Task to complete => Please copy every line below that contains the string "apis".

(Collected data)
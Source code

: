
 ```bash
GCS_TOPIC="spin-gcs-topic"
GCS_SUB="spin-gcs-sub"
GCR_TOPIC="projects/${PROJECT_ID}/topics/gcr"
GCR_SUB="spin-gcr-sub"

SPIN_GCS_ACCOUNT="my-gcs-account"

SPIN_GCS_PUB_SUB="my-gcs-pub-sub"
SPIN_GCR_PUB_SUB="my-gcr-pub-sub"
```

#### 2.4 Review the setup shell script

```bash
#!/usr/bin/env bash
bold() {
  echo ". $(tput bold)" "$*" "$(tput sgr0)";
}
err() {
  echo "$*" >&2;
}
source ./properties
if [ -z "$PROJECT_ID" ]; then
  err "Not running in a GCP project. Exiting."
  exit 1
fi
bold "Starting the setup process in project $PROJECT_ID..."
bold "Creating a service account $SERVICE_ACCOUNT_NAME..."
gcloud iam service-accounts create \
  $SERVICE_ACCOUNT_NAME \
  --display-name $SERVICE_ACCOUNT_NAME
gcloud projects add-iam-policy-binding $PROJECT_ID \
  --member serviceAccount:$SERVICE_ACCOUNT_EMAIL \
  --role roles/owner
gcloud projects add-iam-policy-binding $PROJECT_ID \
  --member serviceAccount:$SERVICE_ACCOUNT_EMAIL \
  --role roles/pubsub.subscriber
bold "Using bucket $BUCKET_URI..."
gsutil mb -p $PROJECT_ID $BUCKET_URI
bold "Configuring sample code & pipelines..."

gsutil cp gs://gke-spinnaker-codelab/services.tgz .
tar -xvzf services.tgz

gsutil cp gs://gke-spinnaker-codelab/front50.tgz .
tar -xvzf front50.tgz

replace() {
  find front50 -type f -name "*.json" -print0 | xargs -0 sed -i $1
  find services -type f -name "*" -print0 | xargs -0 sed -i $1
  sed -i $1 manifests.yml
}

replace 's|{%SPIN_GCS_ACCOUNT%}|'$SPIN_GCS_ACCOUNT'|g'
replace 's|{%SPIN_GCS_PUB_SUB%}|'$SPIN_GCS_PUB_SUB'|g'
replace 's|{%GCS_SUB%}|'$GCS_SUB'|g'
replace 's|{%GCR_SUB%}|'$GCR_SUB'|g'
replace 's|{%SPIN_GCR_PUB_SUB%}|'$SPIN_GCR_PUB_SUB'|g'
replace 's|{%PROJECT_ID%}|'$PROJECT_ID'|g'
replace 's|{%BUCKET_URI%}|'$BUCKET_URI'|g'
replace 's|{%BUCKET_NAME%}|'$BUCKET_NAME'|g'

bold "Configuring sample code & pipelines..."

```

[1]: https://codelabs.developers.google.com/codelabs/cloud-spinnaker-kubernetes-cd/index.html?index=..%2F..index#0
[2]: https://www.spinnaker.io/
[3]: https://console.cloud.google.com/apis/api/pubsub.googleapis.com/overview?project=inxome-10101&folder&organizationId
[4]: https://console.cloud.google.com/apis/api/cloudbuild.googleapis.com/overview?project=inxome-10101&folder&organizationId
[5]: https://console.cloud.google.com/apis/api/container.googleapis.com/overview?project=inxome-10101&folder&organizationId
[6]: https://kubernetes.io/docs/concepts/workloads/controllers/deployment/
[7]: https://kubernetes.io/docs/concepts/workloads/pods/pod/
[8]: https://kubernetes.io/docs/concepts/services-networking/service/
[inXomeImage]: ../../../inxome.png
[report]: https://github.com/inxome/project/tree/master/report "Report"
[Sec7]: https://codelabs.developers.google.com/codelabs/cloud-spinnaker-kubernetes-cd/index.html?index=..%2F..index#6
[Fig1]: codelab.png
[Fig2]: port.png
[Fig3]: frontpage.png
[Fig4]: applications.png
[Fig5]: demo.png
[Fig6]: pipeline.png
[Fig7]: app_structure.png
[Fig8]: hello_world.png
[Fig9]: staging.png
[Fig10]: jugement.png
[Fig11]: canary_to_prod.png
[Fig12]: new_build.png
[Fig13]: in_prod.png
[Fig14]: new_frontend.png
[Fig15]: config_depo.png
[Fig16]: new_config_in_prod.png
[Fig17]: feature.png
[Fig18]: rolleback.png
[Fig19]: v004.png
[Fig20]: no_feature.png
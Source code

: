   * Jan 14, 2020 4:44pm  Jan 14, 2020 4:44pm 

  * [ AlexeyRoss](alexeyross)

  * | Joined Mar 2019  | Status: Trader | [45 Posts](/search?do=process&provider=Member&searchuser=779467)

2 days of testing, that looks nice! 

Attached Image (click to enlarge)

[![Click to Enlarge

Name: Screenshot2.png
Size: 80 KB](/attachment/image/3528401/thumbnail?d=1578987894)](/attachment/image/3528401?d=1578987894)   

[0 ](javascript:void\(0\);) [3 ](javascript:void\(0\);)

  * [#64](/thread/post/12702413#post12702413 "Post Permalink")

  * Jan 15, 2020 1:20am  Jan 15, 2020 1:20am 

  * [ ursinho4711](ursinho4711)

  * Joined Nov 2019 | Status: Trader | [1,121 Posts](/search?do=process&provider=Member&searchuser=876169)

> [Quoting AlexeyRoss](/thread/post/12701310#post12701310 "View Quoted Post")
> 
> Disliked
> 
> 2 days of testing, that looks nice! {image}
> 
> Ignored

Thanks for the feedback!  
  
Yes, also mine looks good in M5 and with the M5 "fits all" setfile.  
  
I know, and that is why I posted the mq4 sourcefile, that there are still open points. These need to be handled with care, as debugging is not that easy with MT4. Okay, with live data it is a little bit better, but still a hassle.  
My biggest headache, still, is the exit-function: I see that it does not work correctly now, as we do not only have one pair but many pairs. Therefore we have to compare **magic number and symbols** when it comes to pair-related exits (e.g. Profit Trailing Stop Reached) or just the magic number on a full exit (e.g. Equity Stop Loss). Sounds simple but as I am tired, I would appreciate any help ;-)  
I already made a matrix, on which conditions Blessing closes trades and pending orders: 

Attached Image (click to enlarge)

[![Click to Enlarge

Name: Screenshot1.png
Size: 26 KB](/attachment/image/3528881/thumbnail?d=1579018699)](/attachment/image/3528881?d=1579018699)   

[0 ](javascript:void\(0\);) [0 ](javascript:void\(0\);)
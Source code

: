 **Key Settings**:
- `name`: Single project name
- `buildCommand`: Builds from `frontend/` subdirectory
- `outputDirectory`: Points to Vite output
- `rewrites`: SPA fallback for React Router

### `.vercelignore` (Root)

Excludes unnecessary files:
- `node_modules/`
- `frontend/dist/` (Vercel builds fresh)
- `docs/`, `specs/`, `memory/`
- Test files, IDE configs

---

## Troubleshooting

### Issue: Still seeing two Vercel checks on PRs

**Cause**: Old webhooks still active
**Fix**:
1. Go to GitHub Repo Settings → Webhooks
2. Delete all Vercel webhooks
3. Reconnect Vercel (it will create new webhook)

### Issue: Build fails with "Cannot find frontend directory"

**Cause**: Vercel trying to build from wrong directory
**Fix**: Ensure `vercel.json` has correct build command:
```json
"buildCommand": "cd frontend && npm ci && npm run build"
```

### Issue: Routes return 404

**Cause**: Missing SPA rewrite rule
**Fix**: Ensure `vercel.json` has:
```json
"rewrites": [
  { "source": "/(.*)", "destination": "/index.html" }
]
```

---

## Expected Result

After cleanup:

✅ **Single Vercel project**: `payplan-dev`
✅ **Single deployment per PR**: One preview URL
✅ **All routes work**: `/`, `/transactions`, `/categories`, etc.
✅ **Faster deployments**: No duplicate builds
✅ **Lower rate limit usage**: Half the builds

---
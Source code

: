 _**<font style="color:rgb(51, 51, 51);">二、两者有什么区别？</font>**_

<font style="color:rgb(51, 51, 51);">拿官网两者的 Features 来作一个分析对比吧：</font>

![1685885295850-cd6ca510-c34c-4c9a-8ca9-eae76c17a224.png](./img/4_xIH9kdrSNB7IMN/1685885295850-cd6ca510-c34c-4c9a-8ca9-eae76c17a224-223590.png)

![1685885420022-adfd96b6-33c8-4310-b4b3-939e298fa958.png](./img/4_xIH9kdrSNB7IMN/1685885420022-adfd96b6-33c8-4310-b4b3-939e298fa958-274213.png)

Your response =>
[3]: https://console.cloud.google.com/apis/api/pubsub.googleapis.com/overview?project=inxome-10101&folder&organizationId
[4]: https://console.cloud.google.com/apis/api/cloudbuild.googleapis.com/overview?project=inxome-10101&folder&organizationId
[5]: https://console.cloud.google.com/apis/api/container.googleapis.com/overview?project=inxome-10101&folder&organizationId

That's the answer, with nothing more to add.